The utility’s new strategy will shutter the 3,400-megawatt Monroe coal plant in 2032, three years ahead of schedule. That move will bring an end to DTE‘s use of coal power, which supplied 77 percent of its electricity as of 2005. DTE will also develop 15 gigawatts of in-state renewable power by 2042balanced by an expansion of energy storage to 780 megawatts by 2030 and 1,800 megawatts by 2042.
Earthjustice attorney Shannon Fisk called the Monroe plant the “third-largest climate polluter in the country”; in its next long-term resource plan, DTE will examine closing it even earlier, in 2030.

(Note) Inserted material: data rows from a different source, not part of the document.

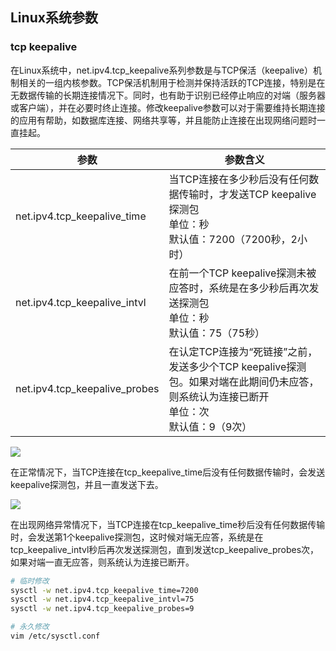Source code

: ## Linux系统参数

### tcp keepalive

在Linux系统中，net.ipv4.tcp_keepalive系列参数是与TCP保活（keepalive）机制相关的一组内核参数。TCP保活机制用于检测并保持活跃的TCP连接，特别是在无数据传输的长期连接情况下。同时，也有助于识别已经停止响应的对端（服务器或客户端），并在必要时终止连接。修改keepalive参数可以对于需要维持长期连接的应用有帮助，如数据库连接、网络共享等，并且能防止连接在出现网络问题时一直挂起。

| 参数                          | 参数含义                                                     |
| ----------------------------- | ------------------------------------------------------------ |
| net.ipv4.tcp_keepalive_time   | 当TCP连接在多少秒后没有任何数据传输时，才发送TCP keepalive探测包<br/>单位：秒<br/>默认值：7200（7200秒，2小时） |
| net.ipv4.tcp_keepalive_intvl  | 在前一个TCP keepalive探测未被应答时，系统是在多少秒后再次发送探测包<br/>单位：秒<br/>默认值：75（75秒） |
| net.ipv4.tcp_keepalive_probes | 在认定TCP连接为“死链接”之前，发送多少个TCP keepalive探测包。如果对端在此期间仍未应答，则系统认为连接已断开<br/>单位：次<br/>默认值：9（9次） |

![](/techdoc/docs/basic/images/tcpkeepalive1.png)

在正常情况下，当TCP连接在tcp_keepalive_time后没有任何数据传输时，会发送keepalive探测包，并且一直发送下去。

![](/techdoc/docs/basic/images/tcpkeepalive2.png)

在出现网络异常情况下，当TCP连接在tcp_keepalive_time秒后没有任何数据传输时，会发送第1个keepalive探测包，这时候对端无应答，系统是在tcp_keepalive_intvl秒后再次发送探测包，直到发送tcp_keepalive_probes次，如果对端一直无应答，则系统认为连接已断开。

```bash
# 临时修改
sysctl -w net.ipv4.tcp_keepalive_time=7200
sysctl -w net.ipv4.tcp_keepalive_intvl=75
sysctl -w net.ipv4.tcp_keepalive_probes=9

# 永久修改
vim /etc/sysctl.conf
```



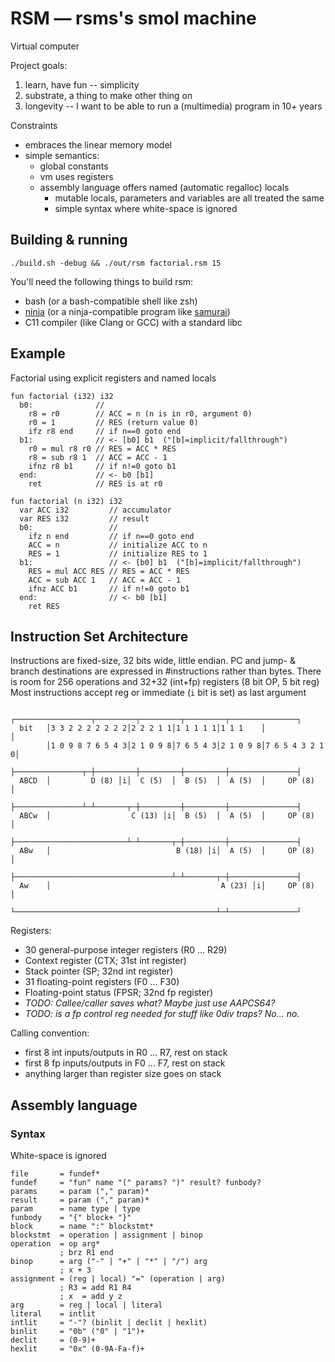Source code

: # RSM — rsms's smol machine

Virtual computer

Project goals:
1. learn, have fun -- simplicity
2. substrate, a thing to make other thing on
3. longevity -- I want to be able to run a (multimedia) program in 10+ years

Constraints
- embraces the linear memory model
- simple semantics:
  - global constants
  - vm uses registers
  - assembly language offers named (automatic regalloc) locals
    - mutable locals, parameters and variables are all treated the same
    - simple syntax where white-space is ignored


## Building & running

```
./build.sh -debug && ./out/rsm factorial.rsm 15
```

You'll need the following things to build rsm:
- bash (or a bash-compatible shell like zsh)
- [ninja](https://ninja-build.org) (or a ninja-compatible program like [samurai](https://github.com/michaelforney/samurai))
- C11 compiler (like Clang or GCC) with a standard libc


## Example

Factorial using explicit registers and named locals

```
fun factorial (i32) i32
  b0:              //
    r8 = r0        // ACC = n (n is in r0, argument 0)
    r0 = 1         // RES (return value 0)
    ifz r8 end     // if n==0 goto end
  b1:              // <- [b0] b1  ("[b]=implicit/fallthrough")
    r0 = mul r8 r0 // RES = ACC * RES
    r8 = sub r8 1  // ACC = ACC - 1
    ifnz r8 b1     // if n!=0 goto b1
  end:             // <- b0 [b1]
    ret            // RES is at r0
```

```
fun factorial (n i32) i32
  var ACC i32         // accumulator
  var RES i32         // result
  b0:                 //
    ifz n end         // if n==0 goto end
    ACC = n           // initialize ACC to n
    RES = 1           // initialize RES to 1
  b1:                 // <- [b0] b1  ("[b]=implicit/fallthrough")
    RES = mul ACC RES // RES = ACC * RES
    ACC = sub ACC 1   // ACC = ACC - 1
    ifnz ACC b1       // if n!=0 goto b1
  end:                // <- b0 [b1]
    ret RES
```


## Instruction Set Architecture

Instructions are fixed-size, 32 bits wide, little endian.
PC and jump- & branch destinations are expressed in #instructions rather than bytes.
There is room for 256 operations and 32+32 (int+fp) registers (8 bit OP, 5 bit reg)
Most instructions accept reg or immediate (`i` bit is set) as last argument

```
        ┌─────────────────┬─────────┬─────────┬─────────┬───────────────┐
  bit   │3 3 2 2 2 2 2 2 2│2 2 2 1 1│1 1 1 1 1│1 1 1    │               │
        │1 0 9 8 7 6 5 4 3│2 1 0 9 8│7 6 5 4 3│2 1 0 9 8│7 6 5 4 3 2 1 0│
        ├───────────────┬─┼─────────┼─────────┼─────────┼───────────────┤
  ABCD  │         D (8) │i│  C (5)  │  B (5)  │  A (5)  │     OP (8)    │
        ├───────────────┴─┴───────┬─┼─────────┼─────────┼───────────────┤
  ABCw  │                  C (13) │i│  B (5)  │  A (5)  │     OP (8)    │
        ├─────────────────────────┴─┴───────┬─┼─────────┼───────────────┤
  ABw   │                            B (18) │i│  A (5)  │     OP (8)    │
        ├───────────────────────────────────┴─┴───────┬─┼───────────────┤
  Aw    │                                      A (23) │i│     OP (8)    │
        └─────────────────────────────────────────────┴─┴───────────────┘
```

Registers:
- 30 general-purpose integer registers (R0 ... R29)
- Context register (CTX; 31st int register)
- Stack pointer (SP; 32nd int register)
- 31 floating-point registers (F0 ... F30)
- Floating-point status (FPSR; 32nd fp register)
- _TODO: Callee/caller saves what? Maybe just use AAPCS64?_
- _TODO: is a fp control reg needed for stuff like 0div traps? No... no._

Calling convention:
- first 8 int inputs/outputs in R0 ... R7, rest on stack
- first 8 fp  inputs/outputs in F0 ... F7, rest on stack
- anything larger than register size goes on stack


## Assembly language

### Syntax

White-space is ignored

```abnf
file       = fundef*
fundef     = "fun" name "(" params? ")" result? funbody?
params     = param ("," param)*
result     = param ("," param)*
param      = name type | type
funbody    = "{" block+ "}"
block      = name ":" blockstmt*
blockstmt  = operation | assignment | binop
operation  = op arg*
           ; brz R1 end
binop      = arg ("-" | "+" | "*" | "/") arg
           ; x + 3
assignment = (reg | local) "=" (operation | arg)
           ; R3 = add R1 R4
           ; x  = add y z
arg        = reg | local | literal
literal    = intlit
intlit     = "-"? (binlit | declit | hexlit)
binlit     = "0b" ("0" | "1")+
declit     = (0-9)+
hexlit     = "0x" (0-9A-Fa-f)+
```
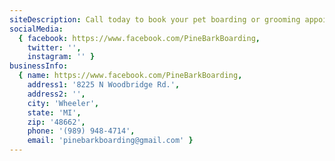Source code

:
 ```yaml
---
siteDescription: Call today to book your pet boarding or grooming appointment. We make your pet feel like family in one of mid michigan's newest pet care facilities.
socialMedia:
  { facebook: https://www.facebook.com/PineBarkBoarding,
    twitter: '',
    instagram: '' }
businessInfo:
  { name: https://www.facebook.com/PineBarkBoarding,
    address1: '8225 N Woodbridge Rd.',
    address2: '',
    city: 'Wheeler',
    state: 'MI',
    zip: '48662',
    phone: '(989) 948-4714',
    email: 'pinebarkboarding@gmail.com' }
---
```


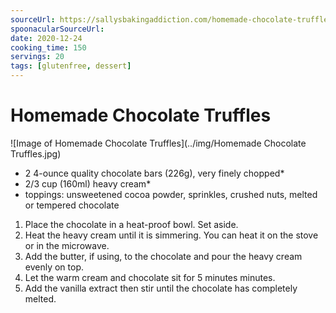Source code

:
 ```yaml
---
sourceUrl: https://sallysbakingaddiction.com/homemade-chocolate-truffles/
spoonacularSourceUrl: 
date: 2020-12-24
cooking_time: 150
servings: 20
tags: [glutenfree, dessert]
---
```

# Homemade Chocolate Truffles

![Image of Homemade Chocolate Truffles](../img/Homemade Chocolate Truffles.jpg)


- 2 4-ounce quality chocolate bars (226g), very finely chopped*
- 2/3 cup (160ml) heavy cream*
- toppings: unsweetened cocoa powder, sprinkles, crushed nuts, melted or tempered chocolate


1. Place the chocolate in a heat-proof bowl. Set aside.
2. Heat the heavy cream until it is simmering. You can heat it on the stove or in the microwave.
3. Add the butter, if using, to the chocolate and pour the heavy cream evenly on top.
4. Let the warm cream and chocolate sit for 5 minutes minutes.
5. Add the vanilla extract then stir until the chocolate has completely melted.
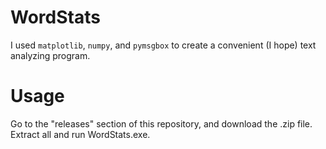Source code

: # WordStats
I used ```matplotlib```, ```numpy```, and ```pymsgbox``` to create a convenient (I hope) text analyzing program.

# Usage
Go to the "releases" section of this repository, and download the .zip file. Extract all and run WordStats.exe.
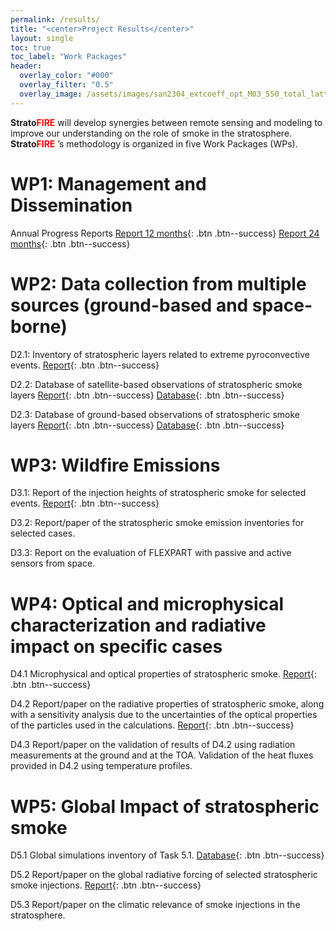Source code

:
 ```yaml
---
permalink: /results/
title: "<center>Project Results</center>"
layout: single
toc: true
toc_label: "Work Packages"
header:
  overlay_color: "#000"
  overlay_filter: "0.5"
  overlay_image: /assets/images/san2304_extcoeff_opt_M03_550_total_lattime_pres9000.png
---
```


**Strato**<span style="color:red">**FIRE**</span> will develop synergies between remote sensing and modeling to improve our understanding on the role of smoke in the stratosphere.  **Strato**<span style="color:red">**FIRE**</span> ’s methodology is organized in five Work Packages (WPs). 

# WP1: Management and Dissemination
Annual Progress Reports
[Report 12 months](/assets/deliverables/StratoFIRE_report_month12.pdf){: .btn .btn--success}
[Report 24 months](#link){: .btn .btn--success}

# WP2: Data collection from multiple sources (ground-based and space-borne)
D2.1: Inventory of stratospheric layers related to extreme pyroconvective events.
[Report](/assets/deliverables/StratoFIRE_D2.1.pdf){: .btn .btn--success}

D2.2: Database of satellite-based observations of stratospheric smoke layers
[Report](/assets/deliverables/StratoFIRE_D2.2.pdf){: .btn .btn--success}
[Database](#link){: .btn .btn--success}

D2.3: Database of ground-based observations of stratospheric smoke layers
[Report](/assets/deliverables/StratoFIRE_D2.3.pdf){: .btn .btn--success}
[Database](#link){: .btn .btn--success}

# WP3: Wildfire Emissions
D3.1: Report of the injection heights of stratospheric smoke for selected events.
[Report](/assets/deliverables/StratoFIRE_D3.1.pdf){: .btn .btn--success}

D3.2: Report/paper of the stratospheric smoke emission inventories for selected cases. 

D3.3: Report on the evaluation of FLEXPART with passive and active sensors from space.

# WP4: Optical and microphysical characterization and radiative impact on specific cases
D4.1 Microphysical and optical properties of stratospheric smoke.
[Report](/assets/deliverables/StratoFIRE_D4.1.pdf){: .btn .btn--success}

D4.2 Report/paper on the radiative properties of stratospheric smoke, along with a sensitivity analysis due to the uncertainties of the optical properties of the particles used in the calculations.
[Report](#link){: .btn .btn--success}

D4.3 Report/paper on the validation of results of D4.2 using radiation measurements at the ground and at the TOA. Validation of the heat fluxes provided in D4.2 using temperature profiles.

# WP5: Global Impact of stratospheric smoke
D5.1 Global simulations inventory of Task 5.1.
[Database](/assets/deliverables/StratoFIRE_D5.1.pdf){: .btn .btn--success}

D5.2 Report/paper on the global radiative forcing of selected stratospheric smoke injections.
[Report](#link){: .btn .btn--success}

D5.3 Report/paper on the climatic relevance of smoke injections in the stratosphere.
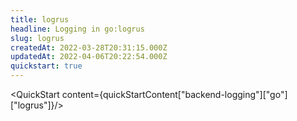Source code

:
 ```yaml
---
title: logrus
headline: Logging in go:logrus
slug: logrus
createdAt: 2022-03-28T20:31:15.000Z
updatedAt: 2022-04-06T20:22:54.000Z
quickstart: true
---
```


<QuickStart content={quickStartContent["backend-logging"]["go"]["logrus"]}/>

Since renewables have become so economical relative to fossil fuels, the utility’s accelerated embrace of clean energy will save a considerable amount of money, in addition to reducing emissions.
“We are also proud of this plan that puts our customers first by reducing the future costs of our clean energy transformation by $2.5 billion, while reliably generating cleaner, affordable energy now, and for generations to come.” CEO Jerry Norcia said in a statement.
The resource plan reflects utilities’ growing appetite for a renewables-heavy future. DTE started with wind and solar development, and it now calls itself “Michigan’s largest producer of and investor in renewable energy.” After seeing first hand how the technologies work, the company grew comfortable speeding up the pace of clean energy deployment, which in turn has made it possible to close coal plants ahead of schedule and still ensure a reliable grid.
Should the Michigan government enact a 2035 carbon-free standard, the utility — and all the others in the state — would have to introduce new plans to meet the goal. In other words, DTE may have to ratchet up its clean energy plans yet again in the near future.